Re: Don't bloat Gnome-libs, bloat Gtk+/Glib



Hi,

Sigh. Can we PLEASE stop posting mail that amounts to "I have
technical disagreements with project XYZ. Therefore I will flame the
developers of XYZ."

Just post the fricking technical disagreements, preferably on the
devel list for XYZ. This passive-aggressive bullshit is not going to
get us anywhere.

Michael Meeks <michael ximian com> writes:
> 
>         While I agree with much of the propsal, and particularly the
> splitting of the libraries I must say I'm mildly amused that members of
> the Gtk+ team have the gall to lecture Gnome people on modularity
> [1]

Well first you need to get rid of that assumption - remember that I
wrote a good bit of stuff in gnome-libs, GConf, etc. and I hope
qualify as a "Gnome person." So this is bogus to say "GTK team
vs. GNOME people," as I've been a GNOME person longer than you have
I'm pretty sure. GNOME is certainly my motive for hacking GTK+.  Owen
and Tim have also done a good bit of GNOME hacking. So your us
vs. them intro is alarming nonsense. I've been most vocally critical
of bits of gnome-libs that I wrote _myself_.

Anyhow, I'm glad you agree with the proposal.

> instead of having a sensible system abstraction in glib,
> 'we' are pushing more and more clutter into it. eg. the new, meaner
> cleaner glib has:
> 
> Sensible:
>         * sized types: guint16 etc.
>         * generic warning/error code
>         * helpful assertion macros
>         * a niceish IO abstraction
>         * thread abstraction
>         ...
> Incredible [4]:
>         * Lots of C helpers, GList, etc.
>         * A cut down XML parser
>         * A simple lexical scanner
>         * A simple C type system
>         ...

GLib's defined goal is to be a C utility library, not to be a
portability abstraction. Therefore it includes C utilities.  Only a
small part of GLib is a portability abstraction, and it's been that
way since GLib 1.0. Some of the utilities are not really of general
interest and probably shouldn't have gone in, but people make
mistakes. GLib maintainers reject far more features than they accept,
I assure you of that.

>         And so, it becomes progressively more impossible to try and get
> people to cooperate using glib becuase it has lots of crud that people
> don't want to link to - so instead every user of GNOME and Mozilla pays
> aper function penalty.

If there's demand for separating the "portability abstraction" part
from the "utility features" part we can certainly consider that. It's
already done for some cases, e.g. gobject and gmodule.  This simply
hasn't been requested or considered. i.e. it's never been brought up
or occurred to me. Though it's fairly late in the game to do this for
GTK 2.

>         So yes, keeping the code in small modules is good, but please
> don't eternaly keep moving code into Gtk+/glib. I in no way look forward
> to the day when ORBit,bonobo,evolution,mozilla,postgress etc. have been
> 'folded' into glib/Gtk+.

I think the point you're missing is that we do have clear guidelines
for what should and should not go in, and a clear intended functional
scope for the various G* libraries. They just apparently do not agree
with yours, or you aren't familiar with them.

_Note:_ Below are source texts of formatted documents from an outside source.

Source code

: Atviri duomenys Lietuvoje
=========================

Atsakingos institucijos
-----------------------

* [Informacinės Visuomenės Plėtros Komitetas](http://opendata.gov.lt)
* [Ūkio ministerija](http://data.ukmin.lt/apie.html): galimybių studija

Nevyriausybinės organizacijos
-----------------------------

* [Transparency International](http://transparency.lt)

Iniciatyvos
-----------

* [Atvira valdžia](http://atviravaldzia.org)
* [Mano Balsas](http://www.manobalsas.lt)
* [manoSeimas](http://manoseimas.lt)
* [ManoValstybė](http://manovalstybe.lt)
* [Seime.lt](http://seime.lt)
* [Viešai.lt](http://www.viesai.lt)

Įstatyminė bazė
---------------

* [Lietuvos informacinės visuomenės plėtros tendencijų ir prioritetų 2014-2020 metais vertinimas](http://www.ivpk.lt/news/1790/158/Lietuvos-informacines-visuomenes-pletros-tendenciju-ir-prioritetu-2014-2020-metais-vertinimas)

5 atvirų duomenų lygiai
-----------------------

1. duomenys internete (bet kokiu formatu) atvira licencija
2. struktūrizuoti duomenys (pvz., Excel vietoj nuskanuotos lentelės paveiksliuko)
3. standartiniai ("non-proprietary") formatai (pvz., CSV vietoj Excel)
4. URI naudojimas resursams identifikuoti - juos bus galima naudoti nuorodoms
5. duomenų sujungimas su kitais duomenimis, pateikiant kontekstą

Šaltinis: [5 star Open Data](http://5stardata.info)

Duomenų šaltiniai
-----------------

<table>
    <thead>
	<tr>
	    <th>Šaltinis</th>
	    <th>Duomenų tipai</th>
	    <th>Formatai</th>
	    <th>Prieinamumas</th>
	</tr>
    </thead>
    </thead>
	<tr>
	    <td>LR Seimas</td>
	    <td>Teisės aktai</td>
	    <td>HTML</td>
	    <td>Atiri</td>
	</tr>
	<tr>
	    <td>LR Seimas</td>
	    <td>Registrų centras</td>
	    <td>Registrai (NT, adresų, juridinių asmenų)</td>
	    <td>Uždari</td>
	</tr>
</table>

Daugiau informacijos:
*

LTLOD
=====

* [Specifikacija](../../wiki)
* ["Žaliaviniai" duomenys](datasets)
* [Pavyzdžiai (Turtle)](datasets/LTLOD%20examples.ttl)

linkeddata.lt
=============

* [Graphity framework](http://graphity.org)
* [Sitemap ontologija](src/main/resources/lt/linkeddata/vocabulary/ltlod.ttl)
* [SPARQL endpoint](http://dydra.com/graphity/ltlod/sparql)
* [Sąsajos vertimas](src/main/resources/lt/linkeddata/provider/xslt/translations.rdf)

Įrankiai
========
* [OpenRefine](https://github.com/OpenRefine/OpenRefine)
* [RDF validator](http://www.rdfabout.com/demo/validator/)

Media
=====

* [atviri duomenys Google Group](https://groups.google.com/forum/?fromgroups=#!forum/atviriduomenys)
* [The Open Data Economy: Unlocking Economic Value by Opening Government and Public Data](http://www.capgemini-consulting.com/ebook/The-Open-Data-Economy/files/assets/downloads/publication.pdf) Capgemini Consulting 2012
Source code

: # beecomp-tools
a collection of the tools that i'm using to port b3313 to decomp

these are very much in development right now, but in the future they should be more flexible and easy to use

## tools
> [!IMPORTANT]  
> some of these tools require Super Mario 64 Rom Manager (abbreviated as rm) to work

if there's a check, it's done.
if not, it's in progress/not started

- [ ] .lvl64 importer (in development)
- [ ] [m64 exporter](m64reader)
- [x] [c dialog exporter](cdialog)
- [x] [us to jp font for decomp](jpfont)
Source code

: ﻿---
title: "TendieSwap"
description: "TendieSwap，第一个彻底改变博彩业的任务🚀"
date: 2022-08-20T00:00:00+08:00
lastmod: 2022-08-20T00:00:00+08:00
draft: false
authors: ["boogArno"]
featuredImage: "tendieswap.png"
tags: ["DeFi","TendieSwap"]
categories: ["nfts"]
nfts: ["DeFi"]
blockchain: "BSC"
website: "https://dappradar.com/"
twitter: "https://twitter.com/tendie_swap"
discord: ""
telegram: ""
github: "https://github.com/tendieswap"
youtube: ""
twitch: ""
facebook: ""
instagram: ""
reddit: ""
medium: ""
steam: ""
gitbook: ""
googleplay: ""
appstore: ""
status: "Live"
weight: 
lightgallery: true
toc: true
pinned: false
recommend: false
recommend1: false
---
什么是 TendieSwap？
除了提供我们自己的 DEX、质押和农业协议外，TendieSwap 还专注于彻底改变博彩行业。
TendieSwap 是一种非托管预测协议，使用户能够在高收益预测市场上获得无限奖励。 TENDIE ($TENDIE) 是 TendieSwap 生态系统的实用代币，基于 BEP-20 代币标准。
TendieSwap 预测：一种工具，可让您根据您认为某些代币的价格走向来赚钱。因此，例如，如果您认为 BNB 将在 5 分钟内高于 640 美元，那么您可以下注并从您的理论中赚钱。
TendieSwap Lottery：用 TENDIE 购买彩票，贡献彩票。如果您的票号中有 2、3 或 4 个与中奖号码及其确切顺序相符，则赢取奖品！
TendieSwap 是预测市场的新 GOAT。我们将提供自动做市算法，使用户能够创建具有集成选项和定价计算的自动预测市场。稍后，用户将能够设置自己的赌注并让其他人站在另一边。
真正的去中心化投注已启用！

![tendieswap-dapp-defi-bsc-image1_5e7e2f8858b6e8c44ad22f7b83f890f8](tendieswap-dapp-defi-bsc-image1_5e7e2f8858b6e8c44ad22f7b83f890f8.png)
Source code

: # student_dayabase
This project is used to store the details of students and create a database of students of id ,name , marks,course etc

> [1] - increasingly it seems that the Gtk+ team want to build everything
> from GNOME into Gtk+ where it suits them to have it. Understandable in
> many ways, and often resulting in greater code quality due to the mess
> that exists in gnome-libs [3]

We want to meet the GTK+ functional goals. If that includes
functionality that overlaps with gnome-libs, then OK. But we do not
have some kind of conspiracy to absorb all stuff, just an intent to
maintain GTK+ as a general-purpose and complete GUI toolkit that
stacks up nicely against Swing, Qt, and .NET WinForms.

Our trend over time is increased modularity and separation of
functionally distinct components; GTK+ started out as one package, and
GLib was separated so people could use it in non-GUI apps. Pango and
the accessibility framework lib will be separate packages in 2.0.
Also, we're using the generic pkg-config mechanism. So there are 5
packages now, vs. 1 originally.

Could this go further? Yes, eventually it could, and when there's a
clear functional divide (normally indicated by two different userbases
or sets of application needs), further modularization would be a good
thing. If you have specific proposals I'm totally open to them.
Suggest using bugzilla.gnome.org, product GLib, Pango, or GTK+.

Flames about hypocrisy don't interest me one bit; I freely admit that
I change my mind on a regular basis, and have changed it substantially
on quite a few issues regarding the GNOME platform over the last
month, 3 months, 6 months, year, etc. What I'm interested in is our
current best ideas for the best course of action.

The purpose of discussion and argument is not to be "right," the
purpose is to reach a good conclusion based on everyone's best
ideas. I think flames like this keep people from posting their current
best ideas. Don't you agree? Well, probably not. But you should!